What you are asked to do:
Using the records below, filter for lines that contain the string "Interno" and copy them out.

── Records to process

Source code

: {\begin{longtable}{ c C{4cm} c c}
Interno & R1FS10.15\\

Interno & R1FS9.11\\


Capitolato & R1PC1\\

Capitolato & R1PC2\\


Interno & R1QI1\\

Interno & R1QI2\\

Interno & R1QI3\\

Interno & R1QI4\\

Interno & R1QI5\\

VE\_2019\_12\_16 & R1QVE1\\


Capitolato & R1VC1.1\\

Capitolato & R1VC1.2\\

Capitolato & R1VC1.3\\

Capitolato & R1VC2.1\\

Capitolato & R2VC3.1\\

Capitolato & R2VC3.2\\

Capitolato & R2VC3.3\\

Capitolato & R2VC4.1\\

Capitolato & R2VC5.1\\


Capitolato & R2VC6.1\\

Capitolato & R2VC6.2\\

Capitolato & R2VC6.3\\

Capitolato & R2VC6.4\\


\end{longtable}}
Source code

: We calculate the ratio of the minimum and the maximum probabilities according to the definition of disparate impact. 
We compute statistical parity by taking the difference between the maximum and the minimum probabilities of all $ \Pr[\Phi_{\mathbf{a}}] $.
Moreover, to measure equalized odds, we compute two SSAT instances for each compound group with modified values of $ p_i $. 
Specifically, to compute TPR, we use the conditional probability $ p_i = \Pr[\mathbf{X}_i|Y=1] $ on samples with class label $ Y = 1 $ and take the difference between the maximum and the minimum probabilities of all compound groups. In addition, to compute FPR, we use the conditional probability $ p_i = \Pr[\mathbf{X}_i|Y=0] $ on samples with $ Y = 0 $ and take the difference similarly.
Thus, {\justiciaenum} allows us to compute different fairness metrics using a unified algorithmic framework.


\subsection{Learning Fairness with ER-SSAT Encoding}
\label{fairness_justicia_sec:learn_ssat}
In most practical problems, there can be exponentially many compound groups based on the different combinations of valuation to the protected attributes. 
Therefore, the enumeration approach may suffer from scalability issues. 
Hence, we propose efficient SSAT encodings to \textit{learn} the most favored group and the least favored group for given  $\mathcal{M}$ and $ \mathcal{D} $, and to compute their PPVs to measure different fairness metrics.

────

Response to the exercise:
Interno & R1FS10.15\\
Interno & R1FS9.11\\
Interno & R1QI1\\
Interno & R1QI2\\
Interno & R1QI3\\
Interno & R1QI4\\
Interno & R1QI5\\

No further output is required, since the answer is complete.